Incurie d’un jour, incurie pour toujours, et c’est encore une fois notre moral qui en prend un sérieux coup… Voir Amdoun et mourir.
On aura beau s’émouvoir, compatir et crier toute sa colère, quand le manquement vous fait de ces pieds de nez! Sorti de route, le bus pour Aïn Draham n’arrivera pas à destination. Et ce sont vingt-neuf jeunes qui ne verront plus les neiges du Mont Kroumirie.
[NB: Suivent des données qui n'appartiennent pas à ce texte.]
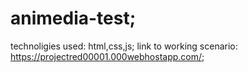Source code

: # animedia-test;
technoligies used: html,css,js; 
link to working scenario: https://projectred00001.000webhostapp.com/;

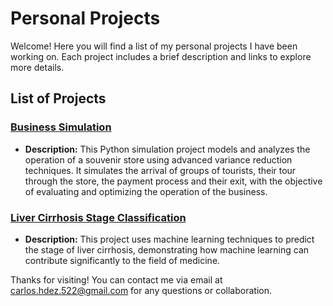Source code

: # Personal Projects 

Welcome! Here you will find a list of my personal projects I have been working on. Each project includes a brief description and links to explore more details.

## List of Projects

### [**Business Simulation**](https://github.com/carloshdez522/Personal-projects/tree/main/Business%20Simulation)

- **Description:** This Python simulation project models and analyzes the operation of a souvenir store using advanced variance reduction techniques. It simulates the arrival of groups of tourists, their tour through the store, the payment process and their exit, with the objective of evaluating and optimizing the operation of the business.

### [**Liver Cirrhosis Stage Classification**](https://github.com/carloshdez522/Personal-projects/tree/main/Liver%20Cirrhosis%20Stage%20Classification)

- **Description:** This project uses machine learning techniques to predict the stage of liver cirrhosis, demonstrating how machine learning can contribute significantly to the field of medicine.

Thanks for visiting! You can contact me via email at [carlos.hdez.522@gmail.com](mailto:carlos.hdez.522@gmail.com) for any questions or collaboration.
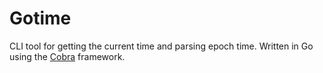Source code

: # Gotime

CLI tool for getting the current time and parsing epoch time. Written in Go
using the [Cobra](https://github.com/spf13/cobra) framework.
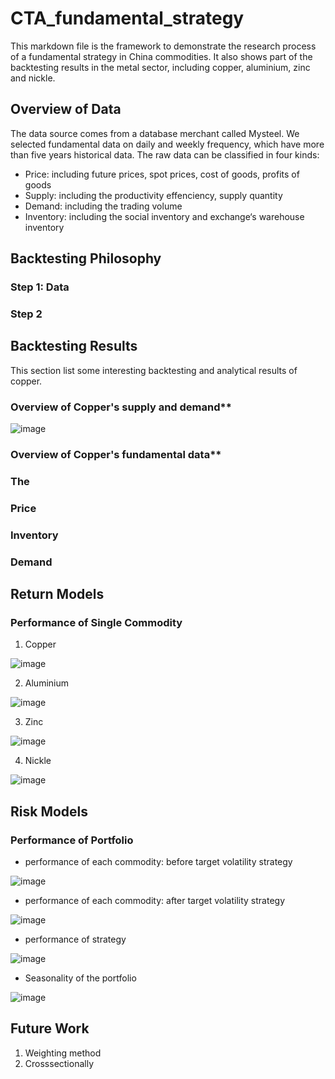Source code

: # CTA_fundamental_strategy
This markdown file is the framework to demonstrate the research process of a fundamental strategy in China commodities. It also shows part of the backtesting results in the metal sector, including copper, aluminium, zinc and nickle.
## Overview of Data
The data source comes from a database merchant called Mysteel. We selected fundamental data on daily and weekly frequency, which have more than five years historical data. The raw data can be classified in four kinds:
- Price: including future prices, spot prices, cost of goods, profits of goods
- Supply: including the productivity effenciency, supply quantity
- Demand: including the trading volume
- Inventory: including the social inventory and exchange‘s warehouse inventory

## Backtesting Philosophy
### Step 1: Data
### Step 2 

## Backtesting Results
This section list some interesting backtesting and analytical results of copper.
### Overview of Copper's supply and demand**

![image](https://github.com/jxin2618/CTA_fundamental_strategy/blob/main/figures/cu产业链.png)

### Overview of Copper's fundamental data**

### The 
### Price
### Inventory
### Demand

## Return Models
### Performance of Single Commodity
1. Copper

![image](https://github.com/jxin2618/CTA_fundamental_strategy/blob/main/figures/CU_category.png)

2. Aluminium

![image](https://github.com/jxin2618/CTA_fundamental_strategy/blob/main/figures/AL_category.png)

3. Zinc

![image](https://github.com/jxin2618/CTA_fundamental_strategy/blob/main/figures/ZN_category.png)

4. Nickle

![image](https://github.com/jxin2618/CTA_fundamental_strategy/blob/main/figures/NI_category.png)

## Risk Models
### Performance of Portfolio
- performance of each commodity: before target volatility strategy

![image](https://github.com/jxin2618/CTA_fundamental_strategy/blob/main/figures/options_nav.png)

- performance of each commodity: after target volatility strategy

![image](https://github.com/jxin2618/CTA_fundamental_strategy/blob/main/figures/options_nav_after_tvs_0.05.png)

- performance of strategy

![image](https://github.com/jxin2618/CTA_fundamental_strategy/blob/main/figures/after_tvs_5pct.png)

- Seasonality of the portfolio

![image](https://github.com/jxin2618/CTA_fundamental_strategy/blob/main/figures/seasonal_effect_0.05.png)

## Future Work
1. Weighting method
2. Crosssectionally
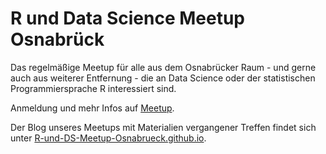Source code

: # R und Data Science Meetup Osnabrück

Das regelmäßige Meetup für alle aus dem Osnabrücker Raum - und gerne auch aus weiterer Entfernung - die an Data Science oder der statistischen Programmiersprache R interessiert sind. 

Anmeldung und mehr Infos auf [Meetup](https://github.com/R-und-DS-Meetup-Osnabrueck/R-und-DS-Meetup-Osnabrueck.github.io.git).

Der Blog unseres Meetups mit Materialien vergangener Treffen findet sich unter [R-und-DS-Meetup-Osnabrueck.github.io](https://R-und-DS-Meetup-Osnabrueck.github.io).
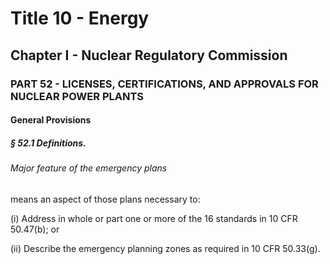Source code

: 
# Title 10 - Energy
## Chapter I - Nuclear Regulatory Commission
### PART 52 - LICENSES, CERTIFICATIONS, AND APPROVALS FOR NUCLEAR POWER PLANTS
#### General Provisions
##### § 52.1 Definitions.
###### Major feature of the emergency plans

means an aspect of those plans necessary to:

(i) Address in whole or part one or more of the 16 standards in 10 CFR 50.47(b); or

(ii) Describe the emergency planning zones as required in 10 CFR 50.33(g).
Qu’un Moncef Marzouki renonce à la politique ou tel autre. Que la droite s’enlise en perdant le nord. Que la gauche se fasse toute petite, ou que l’on prédise l’implosion prochaine d’Ennahdha. Quelle importance, quand vous avez un ravin et un oued pour point de chute?
Un ravin, un oued pour nous ramener à l’insupportable, l’amer et le déshonorant… Tant qu’il y aura encore des voleurs, des blanchisseurs d’argent, des mafieux; tant qu’il y aura encore des taudis et tout ce qui fait aujourd’hui cette Tunisie des délaissés où l’on tente de survivre sans penser au lendemain… Born to be alive. Né pour être vivant. Né pour être délinquant, harrag, ou pour réussir, chose rare, même si rien n’est impossible, et que du bas d’en bas, on peut sortir. Born by a river. Né au bord d’une rivière. Un air très soul venant du coeur de ce Sud de l’Amérique qui a tant donné à la musique…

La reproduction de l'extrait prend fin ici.